• [WHAT YOU WILL DO]: What lines of the data below hold "report"? Show them.

-- PROVIDED RECORDS follows --

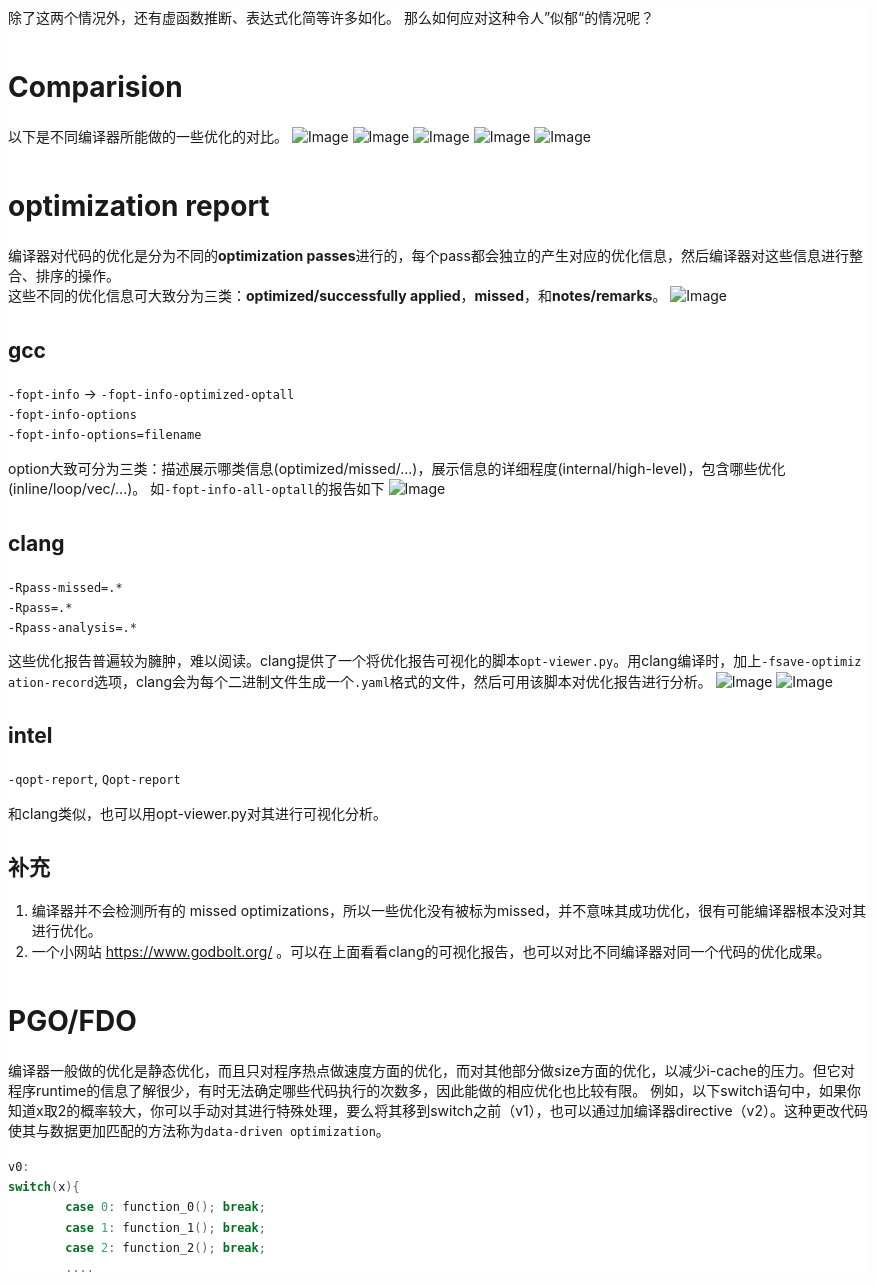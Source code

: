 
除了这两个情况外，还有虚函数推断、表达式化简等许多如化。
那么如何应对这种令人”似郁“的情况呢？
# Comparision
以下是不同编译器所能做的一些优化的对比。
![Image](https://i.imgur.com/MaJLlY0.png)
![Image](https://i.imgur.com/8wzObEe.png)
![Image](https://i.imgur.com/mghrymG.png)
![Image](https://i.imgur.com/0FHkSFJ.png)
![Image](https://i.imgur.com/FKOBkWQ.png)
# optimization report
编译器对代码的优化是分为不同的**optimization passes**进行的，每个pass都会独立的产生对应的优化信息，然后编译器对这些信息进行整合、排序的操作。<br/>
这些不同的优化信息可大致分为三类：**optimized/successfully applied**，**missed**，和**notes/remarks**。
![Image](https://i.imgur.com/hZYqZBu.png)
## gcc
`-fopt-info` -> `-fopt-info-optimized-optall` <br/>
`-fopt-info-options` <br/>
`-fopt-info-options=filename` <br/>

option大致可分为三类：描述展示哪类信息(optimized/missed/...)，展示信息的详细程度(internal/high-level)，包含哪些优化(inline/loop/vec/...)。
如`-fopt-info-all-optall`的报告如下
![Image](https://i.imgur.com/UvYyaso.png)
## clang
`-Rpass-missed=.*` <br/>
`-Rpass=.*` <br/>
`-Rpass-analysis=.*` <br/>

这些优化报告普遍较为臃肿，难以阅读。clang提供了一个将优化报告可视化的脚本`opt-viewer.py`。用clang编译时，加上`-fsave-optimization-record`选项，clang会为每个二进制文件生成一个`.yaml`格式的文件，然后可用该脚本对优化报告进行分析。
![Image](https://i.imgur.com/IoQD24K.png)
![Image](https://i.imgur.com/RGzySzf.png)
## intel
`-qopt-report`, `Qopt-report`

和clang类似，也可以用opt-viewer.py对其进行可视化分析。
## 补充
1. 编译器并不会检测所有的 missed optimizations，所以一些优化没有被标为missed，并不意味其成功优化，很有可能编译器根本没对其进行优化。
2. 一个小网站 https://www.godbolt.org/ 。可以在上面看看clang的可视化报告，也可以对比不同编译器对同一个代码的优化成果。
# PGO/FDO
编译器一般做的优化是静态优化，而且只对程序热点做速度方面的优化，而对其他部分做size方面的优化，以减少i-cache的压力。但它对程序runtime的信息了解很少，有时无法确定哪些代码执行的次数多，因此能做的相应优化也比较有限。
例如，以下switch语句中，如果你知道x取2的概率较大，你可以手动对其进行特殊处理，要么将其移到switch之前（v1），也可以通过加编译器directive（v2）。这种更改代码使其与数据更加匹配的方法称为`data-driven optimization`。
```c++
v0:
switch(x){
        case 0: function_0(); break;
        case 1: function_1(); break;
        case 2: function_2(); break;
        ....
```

-- PROVIDED RECORDS concluded --
-- PROVIDED RECORDS follows --

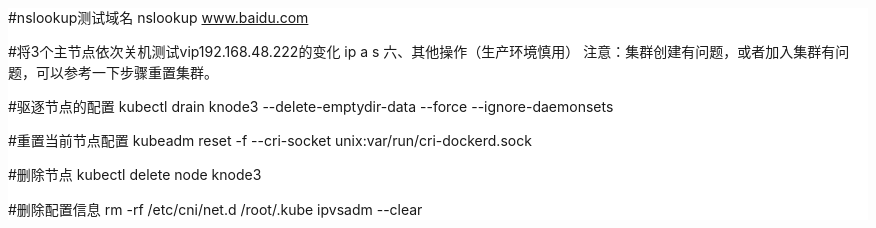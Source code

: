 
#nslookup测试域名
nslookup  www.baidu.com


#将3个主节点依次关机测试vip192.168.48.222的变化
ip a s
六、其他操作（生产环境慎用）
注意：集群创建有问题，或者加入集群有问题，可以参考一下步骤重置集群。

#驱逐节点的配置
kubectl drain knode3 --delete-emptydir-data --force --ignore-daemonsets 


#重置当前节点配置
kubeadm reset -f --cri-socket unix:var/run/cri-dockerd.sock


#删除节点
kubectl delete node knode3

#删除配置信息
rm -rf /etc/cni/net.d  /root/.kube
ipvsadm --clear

-- PROVIDED RECORDS concluded --
-- PROVIDED RECORDS follows --

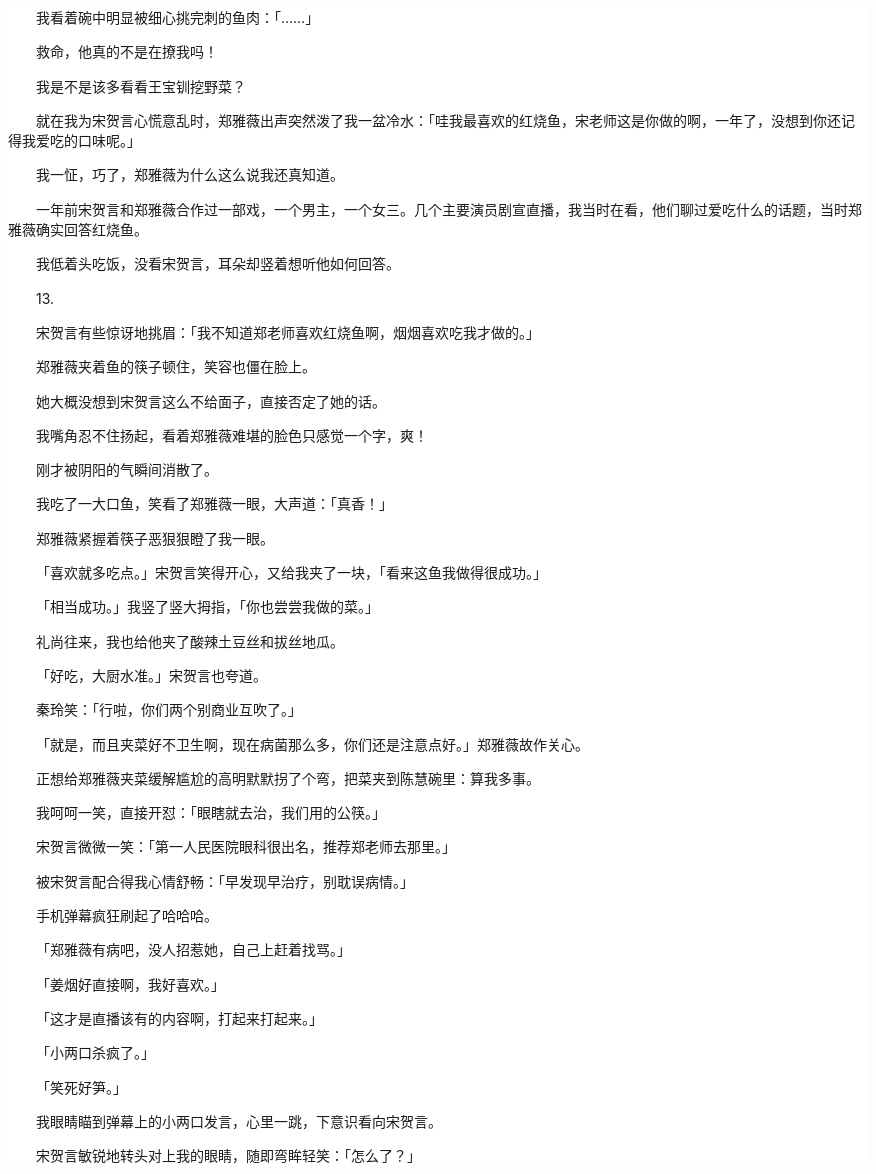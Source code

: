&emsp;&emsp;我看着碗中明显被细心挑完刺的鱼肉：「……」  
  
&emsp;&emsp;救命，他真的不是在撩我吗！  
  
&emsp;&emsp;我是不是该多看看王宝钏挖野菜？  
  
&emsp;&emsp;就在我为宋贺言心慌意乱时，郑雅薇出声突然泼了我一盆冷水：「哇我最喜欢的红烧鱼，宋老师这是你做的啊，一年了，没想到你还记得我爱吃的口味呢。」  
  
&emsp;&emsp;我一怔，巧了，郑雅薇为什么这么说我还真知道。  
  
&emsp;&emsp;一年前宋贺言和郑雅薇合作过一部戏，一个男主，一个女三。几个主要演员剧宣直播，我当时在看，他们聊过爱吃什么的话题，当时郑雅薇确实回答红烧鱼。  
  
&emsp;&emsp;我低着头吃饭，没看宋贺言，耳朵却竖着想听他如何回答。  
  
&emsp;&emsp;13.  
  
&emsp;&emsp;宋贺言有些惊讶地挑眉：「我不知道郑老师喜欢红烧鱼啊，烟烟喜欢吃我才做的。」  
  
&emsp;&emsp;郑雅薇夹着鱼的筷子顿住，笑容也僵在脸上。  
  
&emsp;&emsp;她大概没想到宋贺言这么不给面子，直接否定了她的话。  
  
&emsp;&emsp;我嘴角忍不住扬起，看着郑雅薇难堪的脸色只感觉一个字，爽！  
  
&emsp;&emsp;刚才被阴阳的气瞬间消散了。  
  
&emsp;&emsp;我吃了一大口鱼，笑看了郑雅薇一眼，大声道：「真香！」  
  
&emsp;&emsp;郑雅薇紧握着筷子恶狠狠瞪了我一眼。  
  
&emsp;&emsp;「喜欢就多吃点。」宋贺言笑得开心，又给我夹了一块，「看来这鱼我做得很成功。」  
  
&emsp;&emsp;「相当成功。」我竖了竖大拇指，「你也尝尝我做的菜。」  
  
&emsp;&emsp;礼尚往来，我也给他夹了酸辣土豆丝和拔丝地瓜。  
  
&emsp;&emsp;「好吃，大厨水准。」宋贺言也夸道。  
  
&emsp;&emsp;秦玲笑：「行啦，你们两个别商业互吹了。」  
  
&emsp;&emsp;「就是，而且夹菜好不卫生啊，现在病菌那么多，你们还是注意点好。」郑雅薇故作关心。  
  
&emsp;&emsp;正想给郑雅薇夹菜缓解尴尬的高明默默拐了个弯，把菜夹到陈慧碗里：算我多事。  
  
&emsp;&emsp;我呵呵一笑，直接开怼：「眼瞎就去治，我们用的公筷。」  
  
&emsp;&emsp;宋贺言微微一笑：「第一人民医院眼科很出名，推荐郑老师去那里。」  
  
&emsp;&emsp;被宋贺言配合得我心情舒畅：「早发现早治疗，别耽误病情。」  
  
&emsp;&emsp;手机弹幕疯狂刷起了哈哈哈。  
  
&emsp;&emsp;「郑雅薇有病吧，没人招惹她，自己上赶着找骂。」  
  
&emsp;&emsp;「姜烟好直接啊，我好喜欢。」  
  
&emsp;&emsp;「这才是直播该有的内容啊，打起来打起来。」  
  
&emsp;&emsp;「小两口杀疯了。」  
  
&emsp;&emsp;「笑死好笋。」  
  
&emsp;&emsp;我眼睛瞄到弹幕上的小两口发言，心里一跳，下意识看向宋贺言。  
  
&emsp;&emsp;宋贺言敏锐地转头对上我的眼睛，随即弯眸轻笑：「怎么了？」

-- PROVIDED RECORDS concluded --

• [RESPONSE BOX]:
# optimization report
`-qopt-report`, `Qopt-report`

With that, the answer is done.